The new MGIEasy Large-scale PCR-Free FS Library Prep Set for Low-pass WGS, available in two specifications, 96RXN and 384RXN, is designed specifically for Low-pass WGS applications with a new plate-based library preparation reagent module. Compared with common PCR-free library preparation sets on the market, this kit cuts the purification step and completes library construction in three easy steps, reducing the time and consumables required.

In combination with MGI’s advanced automation platforms, the Low-pass WGS solution breaks through the limit on throughput as seen in ordinary library preparation. It utilizes the fewer number of automated tools to match ultra-high throughput, as while maintaining a high degree of automation.
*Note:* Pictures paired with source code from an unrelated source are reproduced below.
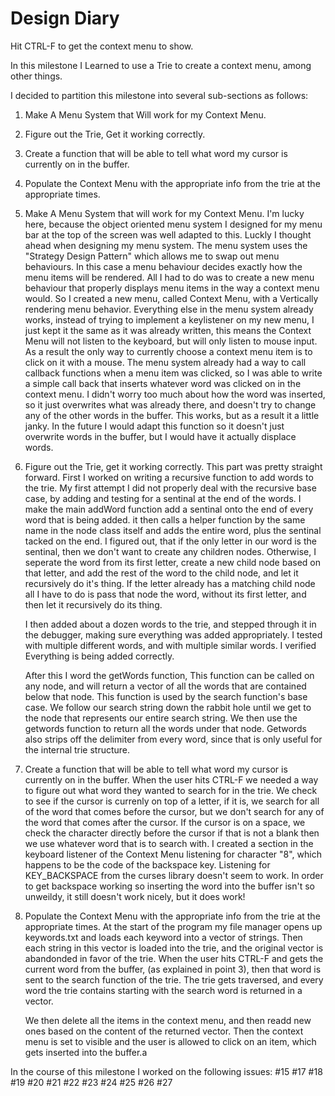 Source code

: # Design Diary

Hit CTRL-F to get the context menu to show.

In this milestone I Learned to use a Trie to create a context menu, among other things.

I decided to partition this milestone into several sub-sections as follows:
1. Make A Menu System that Will work for my Context Menu.
2. Figure out the Trie, Get it working correctly.
3. Create a function that will be able to tell what word my cursor is currently on in the buffer.
4. Populate the Context Menu with the appropriate info from the trie at the appropriate times.



1. Make A Menu System that will work for my Context Menu.
   I'm lucky here, because the object oriented menu system I designed for my menu bar at the top of
   the screen was well adapted to this. Luckly I thought ahead when designing my menu system.
   The menu system uses the "Strategy Design Pattern" which allows me to swap out menu behaviours.
   In this case a menu behaviour decides exactly how the menu items will be rendered. All I had to
   do was to create a new menu behaviour that properly displays menu items in the way a context menu 
   would. So I created a new menu, called Context Menu, with a Vertically rendering menu behavior.
   Everything else in the menu system already works, instead of trying to implement a keylistener
   on my new menu, I just kept it the same as it was already written, this means the Context Menu
   will not listen to the keyboard, but will only listen to mouse input. As a result the only way
   to currently choose a context menu item is to click on it with a mouse. The menu system already
   had a way to call callback functions when a menu item was clicked, so I was able to write
   a simple call back that inserts whatever word was clicked on in the context menu. I didn't worry
   too much about how the word was inserted, so it just overwrites what was already there, and doesn't
   try to change any of the other words in the buffer. This works, but as a result it a little janky.
   In the future I would adapt this function so it doesn't just overwrite words in the buffer, but
   I would have it actually displace words.
   
   
2. Figure out the Trie, get it working correctly.
   This part was pretty straight forward. First I worked on writing a recursive function to add words
   to the trie. My first attempt I did not properly deal with the recursive base case, by adding and
   testing for a sentinal at the end of the words.
   I make the main addWord function add a sentinal onto the end of every word that is being added.
   it then calls a helper function by the same name in the node class itself and adds the entire
   word, plus the sentinal tacked on the end. I figured out, that if the only letter in our word
   is the sentinal, then we don't want to create any children nodes. Otherwise, I seperate the word
   from its first letter, create a new child node based on that letter, and add the rest of the word
   to the child node, and let it recursively do it's thing. If the letter already has a matching child
   node all I have to do is pass that node the word, without its first letter, and then let it
   recursively do its thing.
   
   I then added about a dozen words to the trie, and stepped through it in the debugger, making sure
   everything was added appropriately. I tested with multiple different words, and with multiple similar
   words. I verified Everything is being added correctly.
   
   After this I word the getWords function, This function can be called on any node, and will return
   a vector of all the words that are contained below that node. This function is used by the search
   function's base case. We follow our search string down the rabbit hole until we get to the node
   that represents our entire search string. We then use the getwords function to return all the words
   under that node. Getwords also strips off the delimiter from every word, since that is only useful
   for the internal trie structure. 
   
3. Create a function that will be able to tell what word my cursor is currently on in the buffer.
    When the user hits CTRL-F we needed a way to figure out what word they wanted to search for in
	the trie. We check to see if the cursor is currenly on top of a letter, if it is, we search for
	all of the word that comes before the cursor, but we don't search for any of the word that comes
	after the cursor. If the cursor is on a space, we check the character directly before the cursor
	if that is not a blank then we use whatever word that is to search with.  I created a section in 
	the keyboard listener of the Context Menu listening for character "8", 
   which happens to be the code of the backspace key. Listening for KEY_BACKSPACE from the curses
   library doesn't seem to work. In order to get backspace working so inserting the word into the
   buffer isn't so unweildy, it still doesn't work nicely, but it does work!
   
4. Populate the Context Menu with the appropriate info from the trie at the appropriate times.
   At the start of the program my file manager opens up keywords.txt and loads each keyword into
   a vector of strings. Then each string in this vector is loaded into the trie, and the original
   vector is abandonded in favor of the trie. When the user hits CTRL-F and gets the current word 
   from the buffer, (as explained in point 3), then that word is sent to the search function of the
   trie. The trie gets traversed, and every word the trie contains starting with the search word
   is returned in a vector.
   
   We then delete all the items in the context menu, and then readd new ones based on the content
   of the returned vector. Then the context menu is set to visible and the user is allowed to
   click on an item, which gets inserted into the buffer.a
   
In the course of this milestone I worked on the following issues:
#15 #17 #18 #19 #20 #21 #22 #23 #24 #25 #26 #27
As a result, large-scale library preparation can be done in a short time, at low cost, and with great automation friendliness.

For sequencing, the product bundles for high throughput and medium throughput Low-pass WGS feature the ultra-high-throughput DNBSEQ-T7 sequencer and the versatile DNBSEQ-G400 benchtop sequencer respectively, empowering large-scale agricultural genomics research projects in a short time.

The initial workflow released includes a pig reference panel and a data analysis software that has been based on GLIMPSE2, allowing users to perform pig genotyping without having to build their own database. Free format conversion service is also available for users with an existing reference panel to be compatible with the analysis software.

“Since genome selection was widely used in agricultural breeding, genotyping tools went through several iterations, sequencing technology gradually shows its irreplaceable advantages,” said Duncan Yu, President of MGI. “Low-pass WGS has been applied in both animal and plant breeding, but not without implementation challenges. Our new total solution for large-scale pig breeding addresses these user pain points and promises flexible automation needs, simplified library preparation, high throughput sequencing, and efficient data processing.”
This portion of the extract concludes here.